Answer: Because it allows to define a random variable X
- by specifying the distribution values P \left( X \in I \right)
- rather than defining an explicit function X \colon \Omega \to \mathbb{R}
Important: More often than not
- We care about the distribution of X
- We do not care about how X is defined
Example - Three coin tosses
- Sample space \Omega given by the below values of \omega
| \omega | HHH | HHT | HTH | THH | TTH | THT | HTT | TTT |
The probability of each outcome is the same P(\omega) = \frac{1}{2} \times \frac{1}{2} \times \frac{1}{2} = \frac{1}{8} \,, \quad \forall \, \omega \in \Omega
Define the random variable X \colon \Omega \to \mathbb{R} by X(\omega) := \text{ Number of H in } \omega
| \omega | HHH | HHT | HTH | THH | TTH | THT | HTT | TTT |
| X(\omega) | 3 | 2 | 2 | 2 | 1 | 1 | 1 | 0 |
Example - Three coin tosses
- Recall the definition of X
| \omega | HHH | HHT | HTH | THH | TTH | THT | HTT | TTT |
| X(\omega) | 3 | 2 | 2 | 2 | 1 | 1 | 1 | 0 |
The range of X is \{0,1,2,3\}
Hence the only interesting values of P_X are P(X=0) \,, \quad P(X=1) \,, \quad P(X=2) \,, \quad P(X=3)

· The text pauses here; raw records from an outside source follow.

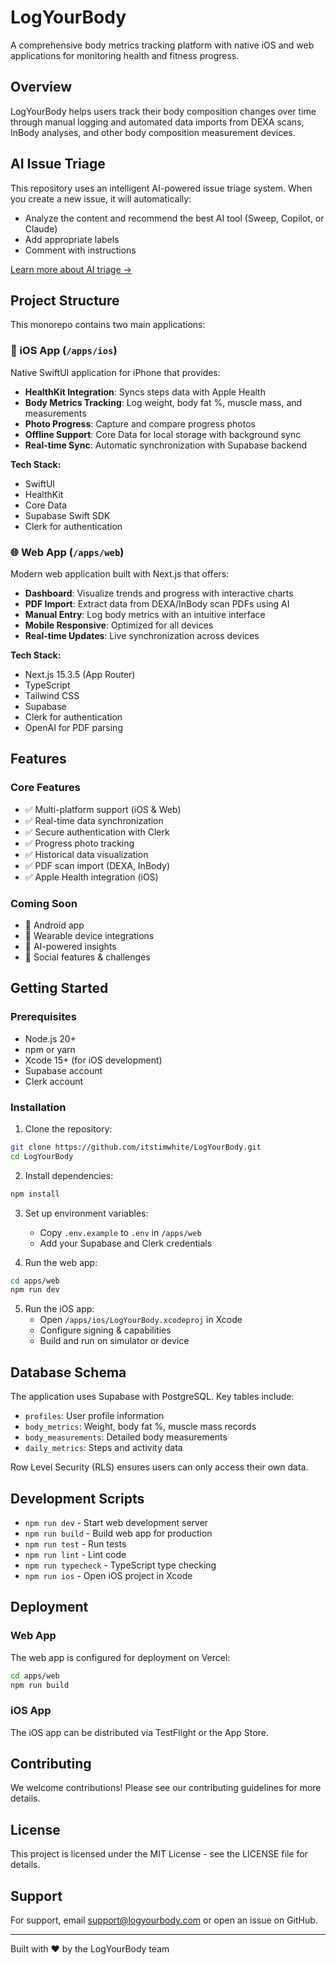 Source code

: # LogYourBody

A comprehensive body metrics tracking platform with native iOS and web applications for monitoring health and fitness progress.

## Overview

LogYourBody helps users track their body composition changes over time through manual logging and automated data imports from DEXA scans, InBody analyses, and other body composition measurement devices.

## AI Issue Triage

This repository uses an intelligent AI-powered issue triage system. When you create a new issue, it will automatically:
- Analyze the content and recommend the best AI tool (Sweep, Copilot, or Claude)
- Add appropriate labels
- Comment with instructions

[Learn more about AI triage →](docs/ai-issue-triage.md)

## Project Structure

This monorepo contains two main applications:

### 📱 iOS App (`/apps/ios`)

Native SwiftUI application for iPhone that provides:
- **HealthKit Integration**: Syncs steps data with Apple Health
- **Body Metrics Tracking**: Log weight, body fat %, muscle mass, and measurements
- **Photo Progress**: Capture and compare progress photos
- **Offline Support**: Core Data for local storage with background sync
- **Real-time Sync**: Automatic synchronization with Supabase backend

**Tech Stack:**
- SwiftUI
- HealthKit
- Core Data
- Supabase Swift SDK
- Clerk for authentication

### 🌐 Web App (`/apps/web`)

Modern web application built with Next.js that offers:
- **Dashboard**: Visualize trends and progress with interactive charts
- **PDF Import**: Extract data from DEXA/InBody scan PDFs using AI
- **Manual Entry**: Log body metrics with an intuitive interface
- **Mobile Responsive**: Optimized for all devices
- **Real-time Updates**: Live synchronization across devices

**Tech Stack:**
- Next.js 15.3.5 (App Router)
- TypeScript
- Tailwind CSS
- Supabase
- Clerk for authentication
- OpenAI for PDF parsing

## Features

### Core Features
- ✅ Multi-platform support (iOS & Web)
- ✅ Real-time data synchronization
- ✅ Secure authentication with Clerk
- ✅ Progress photo tracking
- ✅ Historical data visualization
- ✅ PDF scan import (DEXA, InBody)
- ✅ Apple Health integration (iOS)

### Coming Soon
- 🚧 Android app
- 🚧 Wearable device integrations
- 🚧 AI-powered insights
- 🚧 Social features & challenges

## Getting Started

### Prerequisites
- Node.js 20+
- npm or yarn
- Xcode 15+ (for iOS development)
- Supabase account
- Clerk account

### Installation

1. Clone the repository:
```bash
git clone https://github.com/itstimwhite/LogYourBody.git
cd LogYourBody
```

2. Install dependencies:
```bash
npm install
```

3. Set up environment variables:
   - Copy `.env.example` to `.env` in `/apps/web`
   - Add your Supabase and Clerk credentials

4. Run the web app:
```bash
cd apps/web
npm run dev
```

5. Run the iOS app:
   - Open `/apps/ios/LogYourBody.xcodeproj` in Xcode
   - Configure signing & capabilities
   - Build and run on simulator or device

## Database Schema

The application uses Supabase with PostgreSQL. Key tables include:
- `profiles`: User profile information
- `body_metrics`: Weight, body fat %, muscle mass records
- `body_measurements`: Detailed body measurements
- `daily_metrics`: Steps and activity data

Row Level Security (RLS) ensures users can only access their own data.

## Development Scripts

- `npm run dev` - Start web development server
- `npm run build` - Build web app for production
- `npm run test` - Run tests
- `npm run lint` - Lint code
- `npm run typecheck` - TypeScript type checking
- `npm run ios` - Open iOS project in Xcode

## Deployment

### Web App
The web app is configured for deployment on Vercel:
```bash
cd apps/web
npm run build
```

### iOS App
The iOS app can be distributed via TestFlight or the App Store.

## Contributing

We welcome contributions! Please see our contributing guidelines for more details.

## License

This project is licensed under the MIT License - see the LICENSE file for details.

## Support

For support, email support@logyourbody.com or open an issue on GitHub.

---

Built with ❤️ by the LogYourBody team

Example - Three coin tosses
- Recall the definition of X
| \omega | HHH | HHT | HTH | THH | TTH | THT | HTT | TTT |
| X(\omega) | 3 | 2 | 2 | 2 | 1 | 1 | 1 | 0 |
- We compute \begin{align*} P(X=0) & = P(TTT) = \frac{1}{8} \\ P(X=1) & = P(TTH) + P(THT) + P(HTT) = \frac{3}{8} \\ P(X=2) & = P(HHT) + P(HTH) + P(THH) = \frac{3}{8} \\ P(X=3) & = P(HHH) = \frac{1}{8} \end{align*}
Example - Three coin tosses
- Recall the definition of X
| \omega | HHH | HHT | HTH | THH | TTH | THT | HTT | TTT |
| X(\omega) | 3 | 2 | 2 | 2 | 1 | 1 | 1 | 0 |
- The distribution of X is summarized in the table below
| x | 0 | 1 | 2 | 3 |
| P(X=x) | \frac{1}{8} | \frac{3}{8} | \frac{3}{8} | \frac{1}{8} |
Cumulative Distribution Function
Recall: The distribution of a rv X \colon \Omega \to \mathbb{R} is the probability measure on \mathbb{R} P_X \colon \mathcal{L} \to [0,1] \,, \quad P_X (I) := P \left( X \in I \right) \,, \,\, \forall \, I \in \mathcal{L}
Definition: cdf
The cumulative distribution function or cdf of a rv X \colon \Omega \to \mathbb{R} is
F_X \colon \mathbb{R} \to \mathbb{R} \,, \quad
F_X(x) := P_X (X \leq x)
Cumulative Distribution Function
Intuition
- F_X is the primitive of P_X:
- Recall from Analysis: The primitive of a continuous function g \colon \mathbb{R}\to \mathbb{R} is G(x):=\int_{-\infty}^x g(y) \,dy
- Note that P_X is not a function but a distribution
- However the definition of cdf as a primitive still makes sense
- P_X will be the derivative of F_X - In a suitable generalized sense
- Recall from Analysis: Fundamental Theorem of Calculus says G'(x)=g(x)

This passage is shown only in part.